If today’s Christians are too busy, who will take up the torch of Gospel-centered rescue work in this generation?
Though God may not call you overseas, each of us is called to adopt a “missionary mindset,” no matter where He has placed us. Don’t just jump on the bandwagon of trendy social justice issues to ease your own conscience and feel like you are “doing your part.” Rather, ask God to show you how to cultivate a lifestyle of sacrificial love. Be willing to be unseen and unappreciated as you serve. In other words, don’t go out and serve others just so you can post stories and photos about it on your Facebook page and impress everyone with all your heroic deeds! Remember, this is about His glory, and not ours.

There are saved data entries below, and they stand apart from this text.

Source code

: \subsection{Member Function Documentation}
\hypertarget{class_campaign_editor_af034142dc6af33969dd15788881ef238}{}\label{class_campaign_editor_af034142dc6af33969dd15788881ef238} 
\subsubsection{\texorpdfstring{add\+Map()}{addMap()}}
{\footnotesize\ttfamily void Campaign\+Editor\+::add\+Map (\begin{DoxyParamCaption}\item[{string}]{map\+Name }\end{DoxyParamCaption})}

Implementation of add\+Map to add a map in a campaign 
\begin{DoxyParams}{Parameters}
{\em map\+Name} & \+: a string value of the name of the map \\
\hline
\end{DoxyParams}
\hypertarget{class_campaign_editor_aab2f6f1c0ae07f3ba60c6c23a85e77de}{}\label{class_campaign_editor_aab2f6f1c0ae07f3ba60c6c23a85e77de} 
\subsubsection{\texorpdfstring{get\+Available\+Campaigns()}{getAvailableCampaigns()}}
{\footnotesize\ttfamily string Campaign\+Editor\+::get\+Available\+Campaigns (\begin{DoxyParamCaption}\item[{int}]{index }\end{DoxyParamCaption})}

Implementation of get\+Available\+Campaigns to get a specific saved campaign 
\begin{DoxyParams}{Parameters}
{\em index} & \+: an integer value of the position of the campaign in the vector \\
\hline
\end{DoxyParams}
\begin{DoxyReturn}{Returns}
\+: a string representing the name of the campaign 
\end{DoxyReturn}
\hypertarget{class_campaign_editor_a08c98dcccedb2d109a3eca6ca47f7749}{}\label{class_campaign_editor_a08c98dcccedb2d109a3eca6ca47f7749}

Be willing to give up comforts, pleasures, and personal pursuits that might be hindering your ability to turn outward and give to others. Be willing to be the very hands and feet of Jesus—whether to the elderly neighbor next door or the destitute child across the world.
. . .
David Livingstone wrote, “It is not to make money that I believe a Christian should live. The noblest thing a man can do is, just humbly to receive, and then go amongst others and give.”
This is the attitude and focus of a set apart woman. Christ opened His arms and received the nail-scars in order to rescue us—giving all that He had to give. He now calls us to open our arms and rescue others, giving to them the way that He gave to us. Remember that we cannot accomplish this in our own strength, but only by His enabling grace. What He calls us to, He equips us for.
Who will you open your arms to today?